What you have to do |
Exactly the lines from the beginning of the records below through the line with "and system troubleshooting." must be given again, without pictures.

(Stored data entries)

◆ ◆ ◆ ◆ ◆

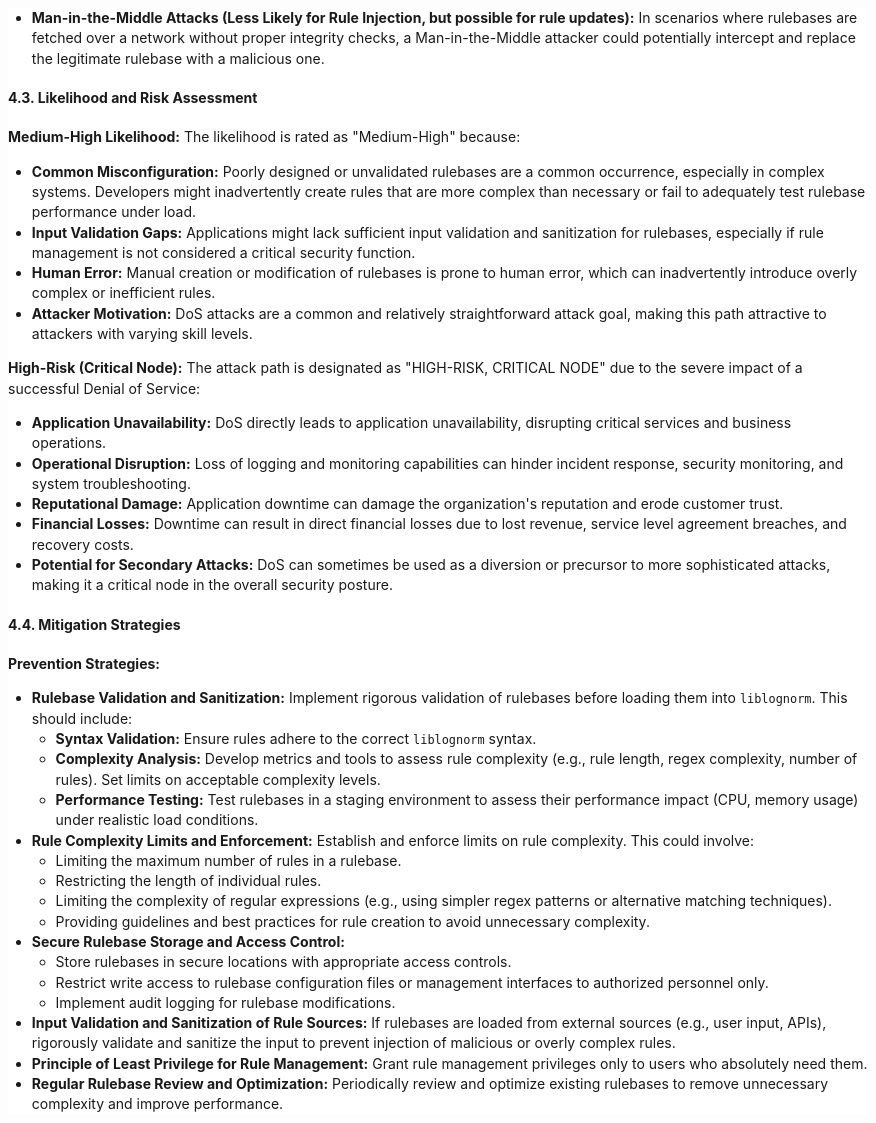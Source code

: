 *   **Man-in-the-Middle Attacks (Less Likely for Rule Injection, but possible for rule updates):** In scenarios where rulebases are fetched over a network without proper integrity checks, a Man-in-the-Middle attacker could potentially intercept and replace the legitimate rulebase with a malicious one.

#### 4.3. Likelihood and Risk Assessment

**Medium-High Likelihood:** The likelihood is rated as "Medium-High" because:

*   **Common Misconfiguration:**  Poorly designed or unvalidated rulebases are a common occurrence, especially in complex systems. Developers might inadvertently create rules that are more complex than necessary or fail to adequately test rulebase performance under load.
*   **Input Validation Gaps:** Applications might lack sufficient input validation and sanitization for rulebases, especially if rule management is not considered a critical security function.
*   **Human Error:**  Manual creation or modification of rulebases is prone to human error, which can inadvertently introduce overly complex or inefficient rules.
*   **Attacker Motivation:** DoS attacks are a common and relatively straightforward attack goal, making this path attractive to attackers with varying skill levels.

**High-Risk (Critical Node):** The attack path is designated as "HIGH-RISK, CRITICAL NODE" due to the severe impact of a successful Denial of Service:

*   **Application Unavailability:**  DoS directly leads to application unavailability, disrupting critical services and business operations.
*   **Operational Disruption:**  Loss of logging and monitoring capabilities can hinder incident response, security monitoring, and system troubleshooting.
*   **Reputational Damage:**  Application downtime can damage the organization's reputation and erode customer trust.
*   **Financial Losses:**  Downtime can result in direct financial losses due to lost revenue, service level agreement breaches, and recovery costs.
*   **Potential for Secondary Attacks:**  DoS can sometimes be used as a diversion or precursor to more sophisticated attacks, making it a critical node in the overall security posture.

#### 4.4. Mitigation Strategies

**Prevention Strategies:**

*   **Rulebase Validation and Sanitization:** Implement rigorous validation of rulebases before loading them into `liblognorm`. This should include:
    *   **Syntax Validation:** Ensure rules adhere to the correct `liblognorm` syntax.
    *   **Complexity Analysis:**  Develop metrics and tools to assess rule complexity (e.g., rule length, regex complexity, number of rules). Set limits on acceptable complexity levels.
    *   **Performance Testing:**  Test rulebases in a staging environment to assess their performance impact (CPU, memory usage) under realistic load conditions.
*   **Rule Complexity Limits and Enforcement:**  Establish and enforce limits on rule complexity. This could involve:
    *   Limiting the maximum number of rules in a rulebase.
    *   Restricting the length of individual rules.
    *   Limiting the complexity of regular expressions (e.g., using simpler regex patterns or alternative matching techniques).
    *   Providing guidelines and best practices for rule creation to avoid unnecessary complexity.
*   **Secure Rulebase Storage and Access Control:**
    *   Store rulebases in secure locations with appropriate access controls.
    *   Restrict write access to rulebase configuration files or management interfaces to authorized personnel only.
    *   Implement audit logging for rulebase modifications.
*   **Input Validation and Sanitization of Rule Sources:**  If rulebases are loaded from external sources (e.g., user input, APIs), rigorously validate and sanitize the input to prevent injection of malicious or overly complex rules.
*   **Principle of Least Privilege for Rule Management:**  Grant rule management privileges only to users who absolutely need them.
*   **Regular Rulebase Review and Optimization:**  Periodically review and optimize existing rulebases to remove unnecessary complexity and improve performance.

◆ ◆ ◆ ◆ ◆

Expected output |
Source code

: *   **Man-in-the-Middle Attacks (Less Likely for Rule Injection, but possible for rule updates):** In scenarios where rulebases are fetched over a network without proper integrity checks, a Man-in-the-Middle attacker could potentially intercept and replace the legitimate rulebase with a malicious one.

#### 4.3. Likelihood and Risk Assessment

**Medium-High Likelihood:** The likelihood is rated as "Medium-High" because:

*   **Common Misconfiguration:**  Poorly designed or unvalidated rulebases are a common occurrence, especially in complex systems. Developers might inadvertently create rules that are more complex than necessary or fail to adequately test rulebase performance under load.
*   **Input Validation Gaps:** Applications might lack sufficient input validation and sanitization for rulebases, especially if rule management is not considered a critical security function.
*   **Human Error:**  Manual creation or modification of rulebases is prone to human error, which can inadvertently introduce overly complex or inefficient rules.
*   **Attacker Motivation:** DoS attacks are a common and relatively straightforward attack goal, making this path attractive to attackers with varying skill levels.

**High-Risk (Critical Node):** The attack path is designated as "HIGH-RISK, CRITICAL NODE" due to the severe impact of a successful Denial of Service:

*   **Application Unavailability:**  DoS directly leads to application unavailability, disrupting critical services and business operations.
*   **Operational Disruption:**  Loss of logging and monitoring capabilities can hinder incident response, security monitoring, and system troubleshooting.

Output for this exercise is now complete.